We all know the scenario. We happen to walk into a business, look around and think: “Gee I would love to own this, I wonder if I can buy it?”

It can be a tempting thought, particularly if you see shortfalls that can be remedied quickly. But how should you go about approaching an owner when you want to buy their business?

First ensure you have sufficient finances in place. The best way to gauge this is to see what similar businesses are trading for and what metrics are used to set the price.

Now that you know what you’re up for, it is time to approach the owner – or, even better, engage a broker or adviser to act on your behalf.

realcommercial.com.au spoke to two experts and the first, John Higginbotham of The Collins Street Consulting Group told me: “It’s a more common story than you might imagine. I often tell people that 90% of businesses listed for sale are not worth having, the best buys are those that aren’t formally up for sale.

“You have to start with extensive research to find out what the business is really like, who the owners are and what their motivations for selling might be.

“If you approach an owner with a genuine interest in their business and an understanding of what may motivate them to sell, the majority are happy to have a conversation. Indeed for some it may be a deliverance.

“But I would counsel anyone to remember that introducing price into your first conversation can prove fatal. You’re simply shooting in the dark unless you have the right information and that will only be passed over to you once you have established trust.”

Rod Russell, the Principal of Queensland Business Sales, acts for clients right across the Sunshine State. He told realcommercial.com.au that while the bulk of his business is acting for vendors, the buyers’ agency side has been increasing in recent years.

Russell was adamant that homework, skill and tact are essential to be able to buy a business at the right price.

“We often approach a number of similar businesses and we let the owners know this – otherwise they will rub their hands together and think Santa Claus has arrived with a bag full of cash.”

I asked what could go wrong when buyers approach owners directly and he told me: “We occasionally see this and mistakes come when buyers have their heart set on a particular business, which can lead them to overlook the essentials.

“One of the most common mistakes is not having Tuition of Business in the written agreement. A lot of buyers haven’t been in the industry and can struggle to make the transition. We always ensure a seller remains around for a period of time so that they can pass on their advice on how to run the business.

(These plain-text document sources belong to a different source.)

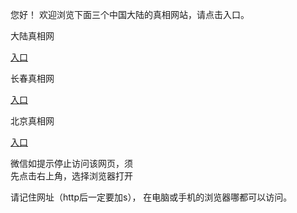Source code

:  
 您好！ 欢迎浏览下面三个中国大陆的真相网站，请点击入口。 <br/>




    

  大陆真相网<br/>
  
 <a href="https://is.gd/btFhrC" rel="nofollow">入口</a>

 长春真相网<br/>

 <a href="https://is.gd/Iwao6M" rel="nofollow">入口</a>
      
      
  北京真相网<br/>

 <a href="https://is.gd/ct1sNd" rel="nofollow">入口</a>
    
  

 微信如提示停止访问该网页，须<br>
 先点击右上角，选择浏览器打开<br>
 
 请记住网址（http后一定要加s）， 在电脑或手机的浏览器哪都可以访问。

“Another common omission is Restraint of Trade. If this is not included in the agreement there’s nothing to stop a seller of a business setting up around the corner with a similar name and taking key clients and staff members with him.”

Many business sales, especially in the $3 million or more range, are structured on an ‘earn out’ basis, where a profit mark is set and term payments over a period of years include a bonus in years above the profit mark and lower payments if the business underperforms.

Higginbotham says: “This is a particularly useful process for term sales, as it allows greater certainty for both parties and motivates them to do the right thing.

“Many owners who genuinely want to sell their business can remain involved. It gives them something to do and provides some income while ownership is transitioned to the new buyers. It can also be structured in a tax effective way for the individual exiting their business.”